Extracted data START

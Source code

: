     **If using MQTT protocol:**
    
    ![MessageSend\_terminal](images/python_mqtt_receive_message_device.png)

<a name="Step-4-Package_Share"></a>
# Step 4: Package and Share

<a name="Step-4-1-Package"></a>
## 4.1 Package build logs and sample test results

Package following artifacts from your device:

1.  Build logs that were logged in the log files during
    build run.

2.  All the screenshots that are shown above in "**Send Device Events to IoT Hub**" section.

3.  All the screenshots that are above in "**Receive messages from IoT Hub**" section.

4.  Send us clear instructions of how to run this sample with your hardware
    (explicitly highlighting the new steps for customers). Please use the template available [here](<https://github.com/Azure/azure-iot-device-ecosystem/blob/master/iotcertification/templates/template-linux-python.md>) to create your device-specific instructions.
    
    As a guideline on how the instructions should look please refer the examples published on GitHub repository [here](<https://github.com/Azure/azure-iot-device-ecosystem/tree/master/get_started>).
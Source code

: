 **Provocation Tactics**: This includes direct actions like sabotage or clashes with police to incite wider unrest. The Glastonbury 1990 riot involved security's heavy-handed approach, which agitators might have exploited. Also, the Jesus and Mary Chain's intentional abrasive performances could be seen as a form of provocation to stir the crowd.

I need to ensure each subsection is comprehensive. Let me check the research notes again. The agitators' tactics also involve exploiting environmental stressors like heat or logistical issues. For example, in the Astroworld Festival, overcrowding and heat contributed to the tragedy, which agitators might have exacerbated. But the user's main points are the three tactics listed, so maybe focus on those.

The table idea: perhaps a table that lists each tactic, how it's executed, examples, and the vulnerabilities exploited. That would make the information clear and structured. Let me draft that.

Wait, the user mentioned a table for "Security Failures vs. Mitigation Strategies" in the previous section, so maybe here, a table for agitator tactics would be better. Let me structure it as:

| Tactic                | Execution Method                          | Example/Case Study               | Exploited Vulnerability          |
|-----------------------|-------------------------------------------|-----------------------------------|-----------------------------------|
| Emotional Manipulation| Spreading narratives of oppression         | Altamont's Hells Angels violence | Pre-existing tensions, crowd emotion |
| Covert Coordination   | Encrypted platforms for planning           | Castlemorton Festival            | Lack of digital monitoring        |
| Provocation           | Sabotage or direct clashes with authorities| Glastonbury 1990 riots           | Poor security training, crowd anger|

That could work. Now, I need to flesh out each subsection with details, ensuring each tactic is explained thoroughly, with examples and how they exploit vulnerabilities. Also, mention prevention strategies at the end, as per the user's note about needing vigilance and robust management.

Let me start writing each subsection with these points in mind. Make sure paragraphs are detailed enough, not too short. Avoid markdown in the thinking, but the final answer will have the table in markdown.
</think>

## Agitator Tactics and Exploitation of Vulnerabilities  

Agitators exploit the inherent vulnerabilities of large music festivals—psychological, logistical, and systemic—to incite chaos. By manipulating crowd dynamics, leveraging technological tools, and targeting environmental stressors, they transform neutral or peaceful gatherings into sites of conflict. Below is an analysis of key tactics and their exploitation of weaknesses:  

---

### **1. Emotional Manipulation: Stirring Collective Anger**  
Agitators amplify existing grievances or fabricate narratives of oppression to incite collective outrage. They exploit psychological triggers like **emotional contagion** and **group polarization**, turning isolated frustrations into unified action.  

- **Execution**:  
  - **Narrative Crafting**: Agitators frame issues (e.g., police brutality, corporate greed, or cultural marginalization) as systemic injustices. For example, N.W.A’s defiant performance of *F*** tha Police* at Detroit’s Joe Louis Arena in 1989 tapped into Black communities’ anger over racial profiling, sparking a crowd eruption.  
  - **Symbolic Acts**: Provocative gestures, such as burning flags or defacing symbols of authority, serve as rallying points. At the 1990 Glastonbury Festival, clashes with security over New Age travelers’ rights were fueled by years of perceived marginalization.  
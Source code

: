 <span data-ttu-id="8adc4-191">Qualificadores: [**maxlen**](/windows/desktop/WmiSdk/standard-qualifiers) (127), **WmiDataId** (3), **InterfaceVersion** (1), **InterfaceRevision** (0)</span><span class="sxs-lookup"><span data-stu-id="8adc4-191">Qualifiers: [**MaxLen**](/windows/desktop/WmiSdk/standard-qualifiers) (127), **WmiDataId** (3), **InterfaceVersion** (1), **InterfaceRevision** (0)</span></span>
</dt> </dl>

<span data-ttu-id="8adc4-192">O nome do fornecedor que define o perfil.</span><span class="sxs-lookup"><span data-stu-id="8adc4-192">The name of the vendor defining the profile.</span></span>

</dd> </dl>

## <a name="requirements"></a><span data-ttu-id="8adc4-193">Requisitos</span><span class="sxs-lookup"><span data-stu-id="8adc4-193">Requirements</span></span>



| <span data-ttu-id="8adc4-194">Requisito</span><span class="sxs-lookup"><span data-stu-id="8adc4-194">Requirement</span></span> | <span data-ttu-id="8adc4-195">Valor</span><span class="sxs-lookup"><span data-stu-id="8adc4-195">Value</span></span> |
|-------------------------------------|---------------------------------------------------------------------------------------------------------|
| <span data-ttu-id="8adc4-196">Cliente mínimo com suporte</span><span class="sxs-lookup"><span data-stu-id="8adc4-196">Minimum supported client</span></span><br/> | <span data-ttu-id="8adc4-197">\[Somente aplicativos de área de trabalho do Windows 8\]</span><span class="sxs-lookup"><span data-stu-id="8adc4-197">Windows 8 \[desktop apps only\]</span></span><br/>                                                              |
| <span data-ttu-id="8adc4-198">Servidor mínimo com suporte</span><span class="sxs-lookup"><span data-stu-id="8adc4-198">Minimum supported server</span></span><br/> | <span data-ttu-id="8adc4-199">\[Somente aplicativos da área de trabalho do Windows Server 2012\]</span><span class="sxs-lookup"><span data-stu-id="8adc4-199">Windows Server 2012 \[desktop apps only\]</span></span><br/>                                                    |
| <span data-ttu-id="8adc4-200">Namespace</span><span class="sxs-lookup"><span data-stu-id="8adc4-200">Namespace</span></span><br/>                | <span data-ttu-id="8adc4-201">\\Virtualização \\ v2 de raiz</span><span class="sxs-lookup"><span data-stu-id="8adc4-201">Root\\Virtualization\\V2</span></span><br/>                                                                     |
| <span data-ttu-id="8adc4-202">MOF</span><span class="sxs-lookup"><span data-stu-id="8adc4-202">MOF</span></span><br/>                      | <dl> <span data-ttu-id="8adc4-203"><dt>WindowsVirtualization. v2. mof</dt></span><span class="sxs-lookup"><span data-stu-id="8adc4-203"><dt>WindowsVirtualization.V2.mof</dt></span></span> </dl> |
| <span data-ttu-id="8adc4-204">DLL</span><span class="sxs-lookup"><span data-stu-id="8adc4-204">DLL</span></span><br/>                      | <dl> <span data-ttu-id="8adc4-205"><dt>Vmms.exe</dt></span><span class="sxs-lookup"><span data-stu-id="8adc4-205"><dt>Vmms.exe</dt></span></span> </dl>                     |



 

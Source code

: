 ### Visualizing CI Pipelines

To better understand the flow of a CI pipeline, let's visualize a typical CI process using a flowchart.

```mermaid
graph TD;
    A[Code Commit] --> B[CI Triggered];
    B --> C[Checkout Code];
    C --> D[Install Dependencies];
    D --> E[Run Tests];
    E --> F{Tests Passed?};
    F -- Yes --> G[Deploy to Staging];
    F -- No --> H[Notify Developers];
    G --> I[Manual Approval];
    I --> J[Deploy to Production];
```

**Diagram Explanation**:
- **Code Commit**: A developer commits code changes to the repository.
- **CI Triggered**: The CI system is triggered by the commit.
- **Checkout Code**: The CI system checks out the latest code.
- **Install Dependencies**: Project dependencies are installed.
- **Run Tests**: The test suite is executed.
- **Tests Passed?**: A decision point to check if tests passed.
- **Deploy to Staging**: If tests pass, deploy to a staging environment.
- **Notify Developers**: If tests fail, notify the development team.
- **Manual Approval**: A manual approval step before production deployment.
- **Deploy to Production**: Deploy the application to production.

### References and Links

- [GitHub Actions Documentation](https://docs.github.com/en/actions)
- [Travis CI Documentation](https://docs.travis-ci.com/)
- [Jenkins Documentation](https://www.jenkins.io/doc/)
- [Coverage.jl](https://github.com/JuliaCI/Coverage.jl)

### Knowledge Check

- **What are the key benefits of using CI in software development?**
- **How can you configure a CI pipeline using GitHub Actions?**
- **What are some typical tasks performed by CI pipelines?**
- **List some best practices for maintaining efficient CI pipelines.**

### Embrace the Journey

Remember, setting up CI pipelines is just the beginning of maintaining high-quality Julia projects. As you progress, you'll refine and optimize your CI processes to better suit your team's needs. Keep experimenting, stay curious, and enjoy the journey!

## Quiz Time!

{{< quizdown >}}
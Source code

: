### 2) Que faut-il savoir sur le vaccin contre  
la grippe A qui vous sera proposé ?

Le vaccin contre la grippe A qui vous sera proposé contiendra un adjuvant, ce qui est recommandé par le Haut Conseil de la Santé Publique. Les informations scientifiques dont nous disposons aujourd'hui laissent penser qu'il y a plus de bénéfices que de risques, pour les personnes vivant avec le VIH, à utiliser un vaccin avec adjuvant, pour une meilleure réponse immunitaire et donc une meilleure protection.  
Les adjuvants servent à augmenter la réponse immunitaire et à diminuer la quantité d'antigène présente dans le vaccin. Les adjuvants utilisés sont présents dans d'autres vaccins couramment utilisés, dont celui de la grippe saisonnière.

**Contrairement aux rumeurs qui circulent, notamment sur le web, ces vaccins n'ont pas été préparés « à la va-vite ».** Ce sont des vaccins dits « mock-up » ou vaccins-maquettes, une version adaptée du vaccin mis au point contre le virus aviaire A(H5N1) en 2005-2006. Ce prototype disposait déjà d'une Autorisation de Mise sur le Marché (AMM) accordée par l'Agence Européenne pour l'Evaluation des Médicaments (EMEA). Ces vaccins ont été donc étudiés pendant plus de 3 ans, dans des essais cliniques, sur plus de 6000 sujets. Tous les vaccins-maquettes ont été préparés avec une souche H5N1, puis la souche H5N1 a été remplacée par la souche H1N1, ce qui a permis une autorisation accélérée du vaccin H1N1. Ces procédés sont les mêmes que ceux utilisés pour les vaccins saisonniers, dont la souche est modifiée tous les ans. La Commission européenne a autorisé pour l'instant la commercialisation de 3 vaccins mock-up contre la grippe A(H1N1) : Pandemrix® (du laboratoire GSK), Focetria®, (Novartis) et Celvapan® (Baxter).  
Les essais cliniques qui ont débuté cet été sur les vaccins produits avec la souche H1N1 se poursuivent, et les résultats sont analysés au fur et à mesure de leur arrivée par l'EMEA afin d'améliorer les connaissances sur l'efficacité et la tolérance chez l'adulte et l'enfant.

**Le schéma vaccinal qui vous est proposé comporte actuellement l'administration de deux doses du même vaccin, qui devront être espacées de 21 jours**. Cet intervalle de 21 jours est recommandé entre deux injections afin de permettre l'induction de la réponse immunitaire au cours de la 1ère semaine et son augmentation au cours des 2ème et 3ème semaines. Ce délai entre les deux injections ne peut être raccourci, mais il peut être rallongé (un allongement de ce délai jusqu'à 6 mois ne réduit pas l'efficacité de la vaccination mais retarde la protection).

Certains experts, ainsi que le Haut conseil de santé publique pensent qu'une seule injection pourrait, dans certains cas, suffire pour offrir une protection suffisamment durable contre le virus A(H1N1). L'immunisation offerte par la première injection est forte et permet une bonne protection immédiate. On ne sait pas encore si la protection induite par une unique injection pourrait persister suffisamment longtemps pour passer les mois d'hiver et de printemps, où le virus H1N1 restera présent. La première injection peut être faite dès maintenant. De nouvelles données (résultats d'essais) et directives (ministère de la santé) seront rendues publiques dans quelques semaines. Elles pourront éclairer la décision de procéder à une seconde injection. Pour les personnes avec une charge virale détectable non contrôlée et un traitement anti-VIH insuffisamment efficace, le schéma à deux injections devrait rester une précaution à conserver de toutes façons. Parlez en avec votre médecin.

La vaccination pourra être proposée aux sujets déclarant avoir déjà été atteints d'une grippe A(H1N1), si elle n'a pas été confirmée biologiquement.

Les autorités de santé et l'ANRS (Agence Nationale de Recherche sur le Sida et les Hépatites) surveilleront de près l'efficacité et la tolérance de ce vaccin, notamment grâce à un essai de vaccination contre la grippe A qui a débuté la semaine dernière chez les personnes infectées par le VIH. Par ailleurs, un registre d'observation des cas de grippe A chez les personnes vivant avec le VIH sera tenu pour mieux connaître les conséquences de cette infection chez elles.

Extracted data END

# [Task to carry out]
Scan the records for the string "your" and report each line where it occurs.

# [Answer to the exercise]
Package following artifacts from your device:
4.  Send us clear instructions of how to run this sample with your hardware
    (explicitly highlighting the new steps for customers). Please use the template available [here](<https://github.com/Azure/azure-iot-device-ecosystem/blob/master/iotcertification/templates/template-linux-python.md>) to create your device-specific instructions.
Remember, setting up CI pipelines is just the beginning of maintaining high-quality Julia projects. As you progress, you'll refine and optimize your CI processes to better suit your team's needs. Keep experimenting, stay curious, and enjoy the journey!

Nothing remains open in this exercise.